What to produce
What should you transcribe? Every line from the top of the records below through the line with "to develop, and", exactly, and no pictures.

Data provided
= = = =
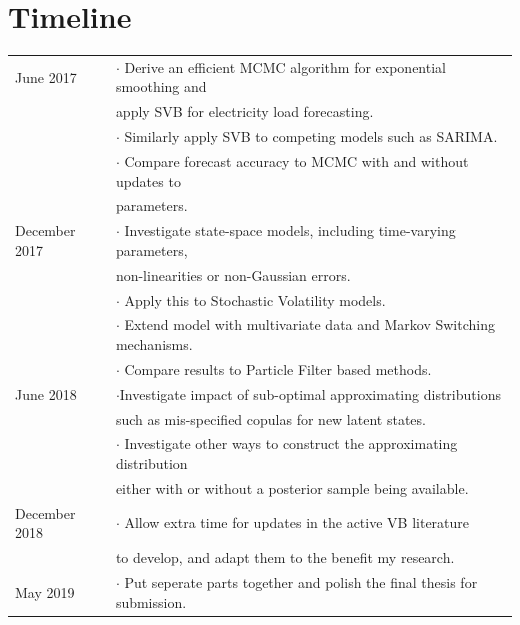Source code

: \documentclass[12pt,a4paper]{article}%
\numberwithin{equation}{section}
\begin{document}
\section{Timeline} \label{sec:Timeline}

\begin{tabular}{|l|l|}
\hline
  June 2017 & $\cdot$ Derive an efficient MCMC algorithm for exponential smoothing and \\
  & apply SVB for electricity load forecasting. \\
  & $\cdot$ Similarly apply SVB to competing models such as SARIMA. \\
  & $\cdot$ Compare forecast accuracy to MCMC with and without updates to \\
  & parameters. \\ \hline
  December 2017 & $\cdot$ Investigate state-space models, including time-varying parameters, \\
  & non-linearities or non-Gaussian errors. \\
  & $\cdot$ Apply this to Stochastic Volatility models. \\
  & $\cdot$ Extend model with multivariate data and Markov Switching mechanisms.\\
  & $\cdot$ Compare results to Particle Filter based methods. \\  \hline
  June 2018 & $\cdot$Investigate impact of sub-optimal approximating distributions  \\
  & such as mis-specified copulas for new latent states. \\
  & $\cdot$ Investigate other ways to construct the approximating distribution  \\
  & either with or without a posterior sample being available. \\  \hline
  December 2018 & $\cdot$ Allow extra time for updates in the active VB literature  \\
  & to develop, and adapt them to the benefit my research. \\  \hline
  May 2019 & $\cdot$ Put seperate parts together and polish the final thesis for submission. \\
\hline
\end{tabular}



\end{document}

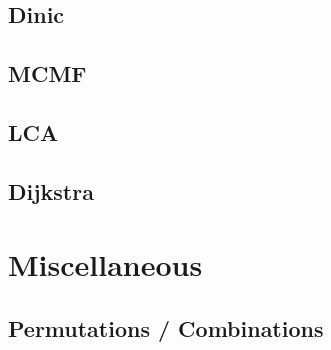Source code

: \documentclass[10pt,landscape,a4paper,twocolumn]{article}
\begin{document}
\subsection{Dinic}


\subsection{MCMF}


\subsection{LCA}


\subsection{Dijkstra}


\section{Miscellaneous}
\subsection{Permutations / Combinations}

\end{document}
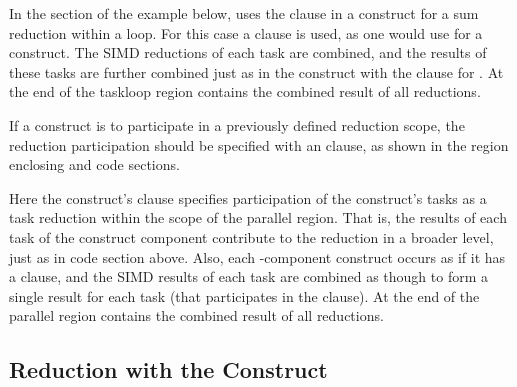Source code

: In the  section of the example below,
 uses the  clause 
in a  construct for a sum reduction within a loop.
For this case a  clause is used, as one would use 
for a  construct.
The SIMD reductions of each task are combined, and the results of these tasks are further 
combined just as in the  construct with the  clause for .
At the end of the taskloop region  contains the combined result of all reductions.

If a  construct is to participate in a previously defined 
reduction scope, the reduction participation should be specified with
an  clause, as shown in the  region enclosing
 and  code sections.  

Here the  construct's 
 clause specifies participation of the construct's tasks as 
a task reduction within the scope of the parallel region.  
That is, the results of each task of the  construct component 
contribute to the reduction in a broader level, just as in  code section above.
Also, each -component construct
occurs as if it has a  clause, and the
SIMD results of each task are combined as though to form a single result for
each task (that participates in the  clause).
At the end of the parallel region  contains the combined result of all reductions.






\subsection{Reduction with the  Construct}
\label{subsec:reduction_scope}

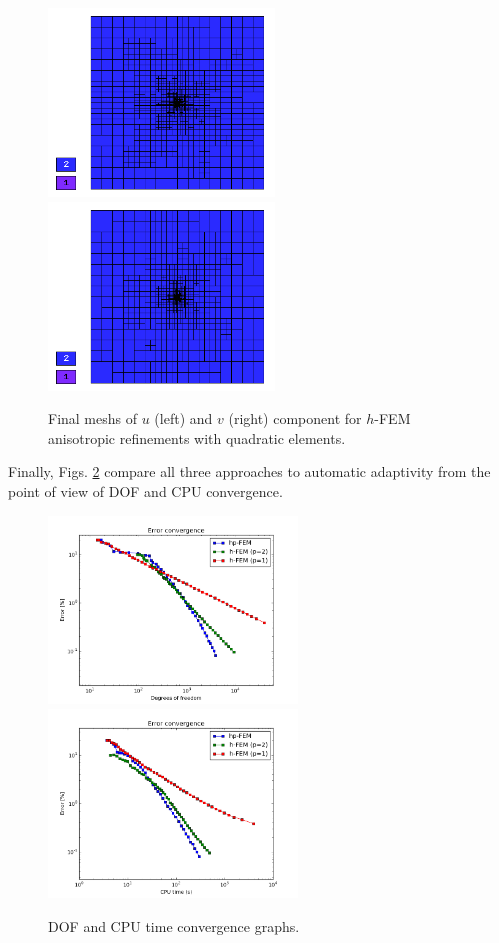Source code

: \begin{figure}[!ht]
\centering
\includegraphics[height=5cm]{nist/nist-3/mesh_u_h2_aniso.png}\ \
\includegraphics[height=5cm]{nist/nist-3/mesh_v_h2_aniso.png}
\caption{Final meshs of $u$ (left) and $v$ (right) component for $h$-FEM anisotropic refinements with quadratic elements.}
\label{fig:nist-3-h2-aniso}
\end{figure}

Finally, Figs. \ref{fig:nist-3-conv} compare all
three approaches to automatic adaptivity from the point
of view of DOF and CPU convergence.

\begin{figure}[!ht]
\centering
\includegraphics[height=5cm]{nist/nist-3/conv_dof_aniso.png}\ \
\includegraphics[height=5cm]{nist/nist-3/conv_cpu_aniso.png}
\caption{DOF and CPU time convergence graphs.}
\label{fig:nist-3-conv}
\end{figure}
= = = =
Reply to the task
Source code

: \documentclass[12pt,a4paper]{article}%
\numberwithin{equation}{section}
\begin{document}
\section{Timeline} \label{sec:Timeline}

\begin{tabular}{|l|l|}
\hline
  June 2017 & $\cdot$ Derive an efficient MCMC algorithm for exponential smoothing and \\
  & apply SVB for electricity load forecasting. \\
  & $\cdot$ Similarly apply SVB to competing models such as SARIMA. \\
  & $\cdot$ Compare forecast accuracy to MCMC with and without updates to \\
  & parameters. \\ \hline
  December 2017 & $\cdot$ Investigate state-space models, including time-varying parameters, \\
  & non-linearities or non-Gaussian errors. \\
  & $\cdot$ Apply this to Stochastic Volatility models. \\
  & $\cdot$ Extend model with multivariate data and Markov Switching mechanisms.\\
  & $\cdot$ Compare results to Particle Filter based methods. \\  \hline
  June 2018 & $\cdot$Investigate impact of sub-optimal approximating distributions  \\
  & such as mis-specified copulas for new latent states. \\
  & $\cdot$ Investigate other ways to construct the approximating distribution  \\
  & either with or without a posterior sample being available. \\  \hline
  December 2018 & $\cdot$ Allow extra time for updates in the active VB literature  \\
  & to develop, and adapt them to the benefit my research. \\  \hline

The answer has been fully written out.